A former London banker, his wife and a friend have been sentenced in a £2.15m ($NZ4.5m) insider trading scheme uncovered by the UK's Financial Services Authority.

Christian Littlewood, a former corporate financier with Dresdner Kleinwort Wasserstein and Shore Capital, has been jailed for 40 months for his part in the trades. The term, the longest insider dealing sentence to date, is the latest in a string of victories for the Financial Services Authority (FSA), which has stepped up its enforcement drive since the financial crisis.

Littlewood's wife, Angie, received a 12-month suspended sentence, while her friend Helmy Omar Sa'aid was sentenced to two years and ordered to pay £640,000 in confiscation.

The judge, Anthony Leonard QC, said he had stopped short of sending Angie Littlewood to jail as he considered it "unjust" to separate a mother from her children.

The Littlewoods were arrested in March 2009 and pleaded guilty in October last year, while Sa'aid was extradited from the Comoros Islands in March 2010 and pleaded guilty earlier this month.

In all, the three pleaded guilty to eight counts of insider dealing in a number of London-listed shares between 2000 and 2008.

The insider dealing only came to light after suspicious share purchases by Sa'aid ahead of the Highway Insurance takeover in 2008. Looking at his trading records, the FSA noticed other suspicious trades connected to 21 deal announcements.

Though Dresdner bankers were known to have worked on a number of those deals, they had not been employed on the Highway transaction.

The penny dropped when investigators spotted that Christian Littlewood, a Shore Capital banker on the Highway deal, used to work at the German firm. As the inquiry progressed, the FSA took a closer look at movements of money between Sa'aid and an individual named Siew Yoon Lew.
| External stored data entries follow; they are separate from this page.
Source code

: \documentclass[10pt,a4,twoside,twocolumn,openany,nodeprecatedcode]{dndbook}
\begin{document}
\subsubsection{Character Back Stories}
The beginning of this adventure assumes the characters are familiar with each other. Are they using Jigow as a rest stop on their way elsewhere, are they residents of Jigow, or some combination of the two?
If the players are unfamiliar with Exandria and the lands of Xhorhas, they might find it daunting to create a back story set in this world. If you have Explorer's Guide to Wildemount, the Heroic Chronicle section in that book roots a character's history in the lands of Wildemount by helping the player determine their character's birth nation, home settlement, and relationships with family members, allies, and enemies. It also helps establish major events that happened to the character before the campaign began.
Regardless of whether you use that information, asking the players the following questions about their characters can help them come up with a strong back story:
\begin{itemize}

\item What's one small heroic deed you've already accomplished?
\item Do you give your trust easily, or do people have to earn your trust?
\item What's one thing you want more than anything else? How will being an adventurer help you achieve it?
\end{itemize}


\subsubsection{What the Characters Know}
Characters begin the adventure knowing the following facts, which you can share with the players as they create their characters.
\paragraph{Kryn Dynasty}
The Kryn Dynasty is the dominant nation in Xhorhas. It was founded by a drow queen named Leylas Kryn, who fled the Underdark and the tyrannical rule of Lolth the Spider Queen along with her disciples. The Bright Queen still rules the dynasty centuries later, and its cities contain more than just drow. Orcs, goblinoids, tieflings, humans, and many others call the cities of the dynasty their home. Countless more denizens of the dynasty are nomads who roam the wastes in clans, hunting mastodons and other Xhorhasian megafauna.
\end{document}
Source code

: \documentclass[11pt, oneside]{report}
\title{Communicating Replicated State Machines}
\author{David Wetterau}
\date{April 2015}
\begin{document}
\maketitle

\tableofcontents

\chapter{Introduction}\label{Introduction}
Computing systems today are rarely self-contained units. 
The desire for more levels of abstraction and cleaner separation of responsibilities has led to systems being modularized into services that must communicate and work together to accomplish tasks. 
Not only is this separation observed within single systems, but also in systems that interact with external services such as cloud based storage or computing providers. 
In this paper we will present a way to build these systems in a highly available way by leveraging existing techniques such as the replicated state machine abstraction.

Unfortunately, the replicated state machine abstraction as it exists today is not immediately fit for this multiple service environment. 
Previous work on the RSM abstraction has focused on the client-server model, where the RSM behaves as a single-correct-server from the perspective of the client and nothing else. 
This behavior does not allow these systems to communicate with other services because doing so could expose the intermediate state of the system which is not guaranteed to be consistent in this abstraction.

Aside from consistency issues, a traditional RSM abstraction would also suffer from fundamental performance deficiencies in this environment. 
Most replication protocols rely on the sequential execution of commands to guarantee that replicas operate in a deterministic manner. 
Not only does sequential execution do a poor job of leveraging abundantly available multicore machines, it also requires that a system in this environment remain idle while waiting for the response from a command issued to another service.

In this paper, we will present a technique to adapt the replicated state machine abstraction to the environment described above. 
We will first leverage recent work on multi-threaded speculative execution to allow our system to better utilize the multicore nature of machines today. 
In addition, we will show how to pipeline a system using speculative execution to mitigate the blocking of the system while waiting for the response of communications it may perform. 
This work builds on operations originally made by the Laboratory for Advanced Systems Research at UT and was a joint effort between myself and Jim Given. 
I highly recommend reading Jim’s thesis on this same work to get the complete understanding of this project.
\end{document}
The link proved crucial to the unravelling of the insider trading as further investigations revealed that Lew was, in fact, Angie Littlewood, who had been using her maiden name in certain trades and in dealings with Sa'aid, a friend from Singapore.

During the investigation, the FSA trawled through mountains of data, including a floppy disk found in the Littlewoods' garden shed detailing how some of the profits were divided.

At the sentencing, Littlewood's lawyer claimed that Littlewood and Sa'aid were more culpable as his client was unaware of the scale of the trades - a suggestion dismissed by the judge.